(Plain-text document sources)

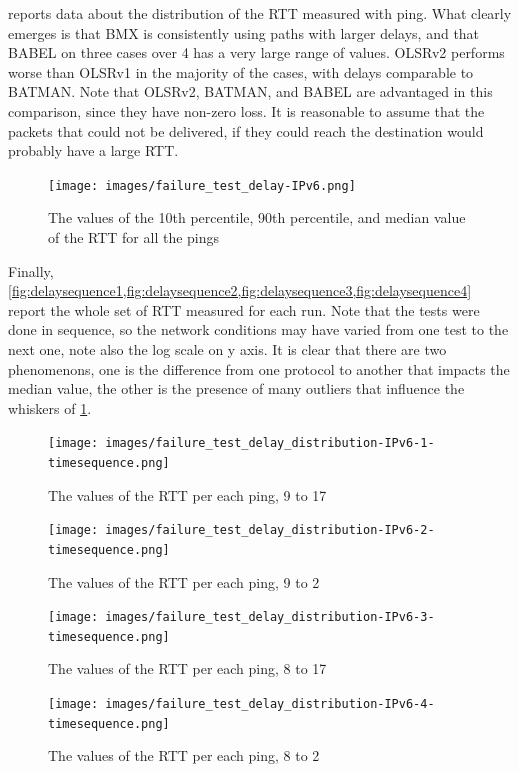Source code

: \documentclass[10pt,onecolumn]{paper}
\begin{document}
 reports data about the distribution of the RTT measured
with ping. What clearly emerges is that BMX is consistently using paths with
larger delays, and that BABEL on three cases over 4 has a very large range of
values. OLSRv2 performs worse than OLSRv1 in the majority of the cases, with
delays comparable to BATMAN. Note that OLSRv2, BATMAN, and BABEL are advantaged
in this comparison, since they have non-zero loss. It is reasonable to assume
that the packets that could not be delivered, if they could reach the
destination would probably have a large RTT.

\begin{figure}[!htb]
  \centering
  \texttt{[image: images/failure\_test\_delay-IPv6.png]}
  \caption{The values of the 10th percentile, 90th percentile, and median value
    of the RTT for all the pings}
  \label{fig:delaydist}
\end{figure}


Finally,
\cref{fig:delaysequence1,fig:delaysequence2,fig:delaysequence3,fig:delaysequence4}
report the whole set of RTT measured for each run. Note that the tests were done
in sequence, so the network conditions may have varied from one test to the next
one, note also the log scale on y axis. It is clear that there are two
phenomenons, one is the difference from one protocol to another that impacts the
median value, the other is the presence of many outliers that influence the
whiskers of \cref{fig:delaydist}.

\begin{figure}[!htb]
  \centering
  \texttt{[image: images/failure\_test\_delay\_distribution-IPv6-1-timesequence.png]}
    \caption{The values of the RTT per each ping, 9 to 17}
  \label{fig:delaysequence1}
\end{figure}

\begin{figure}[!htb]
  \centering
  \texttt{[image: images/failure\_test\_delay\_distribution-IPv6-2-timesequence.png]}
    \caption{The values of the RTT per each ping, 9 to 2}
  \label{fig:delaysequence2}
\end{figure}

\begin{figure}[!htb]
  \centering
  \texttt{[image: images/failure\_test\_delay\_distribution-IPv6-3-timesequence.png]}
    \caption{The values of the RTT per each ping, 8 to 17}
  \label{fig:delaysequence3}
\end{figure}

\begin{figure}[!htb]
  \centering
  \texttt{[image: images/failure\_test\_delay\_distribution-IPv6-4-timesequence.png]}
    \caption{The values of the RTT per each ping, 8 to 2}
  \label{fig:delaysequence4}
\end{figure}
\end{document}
==
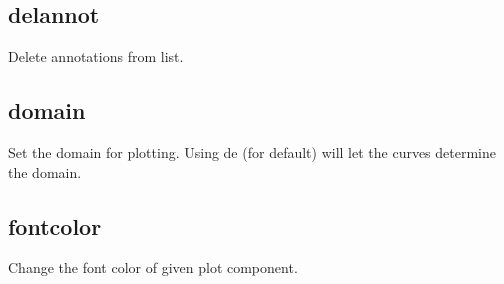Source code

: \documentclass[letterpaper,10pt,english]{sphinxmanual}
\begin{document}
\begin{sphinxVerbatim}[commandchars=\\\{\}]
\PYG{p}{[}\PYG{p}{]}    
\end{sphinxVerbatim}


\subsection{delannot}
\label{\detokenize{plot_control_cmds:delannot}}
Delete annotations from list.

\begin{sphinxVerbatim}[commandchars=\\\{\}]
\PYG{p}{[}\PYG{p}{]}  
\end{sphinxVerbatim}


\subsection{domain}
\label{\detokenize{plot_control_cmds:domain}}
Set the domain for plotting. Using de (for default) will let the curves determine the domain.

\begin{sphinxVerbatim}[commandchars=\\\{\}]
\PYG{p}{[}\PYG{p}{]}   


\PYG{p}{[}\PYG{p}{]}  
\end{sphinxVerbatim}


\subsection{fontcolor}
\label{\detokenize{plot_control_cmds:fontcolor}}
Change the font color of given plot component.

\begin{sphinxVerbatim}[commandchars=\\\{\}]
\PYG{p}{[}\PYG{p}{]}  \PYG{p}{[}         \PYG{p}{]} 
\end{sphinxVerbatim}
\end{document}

What you have to do:
The answer must be every line of the data that contains the word "values".

Result of the exercise:
values. OLSRv2 performs worse than OLSRv1 in the majority of the cases, with
  \caption{The values of the 10th percentile, 90th percentile, and median value
    \caption{The values of the RTT per each ping, 9 to 17}
    \caption{The values of the RTT per each ping, 9 to 2}
    \caption{The values of the RTT per each ping, 8 to 17}
    \caption{The values of the RTT per each ping, 8 to 2}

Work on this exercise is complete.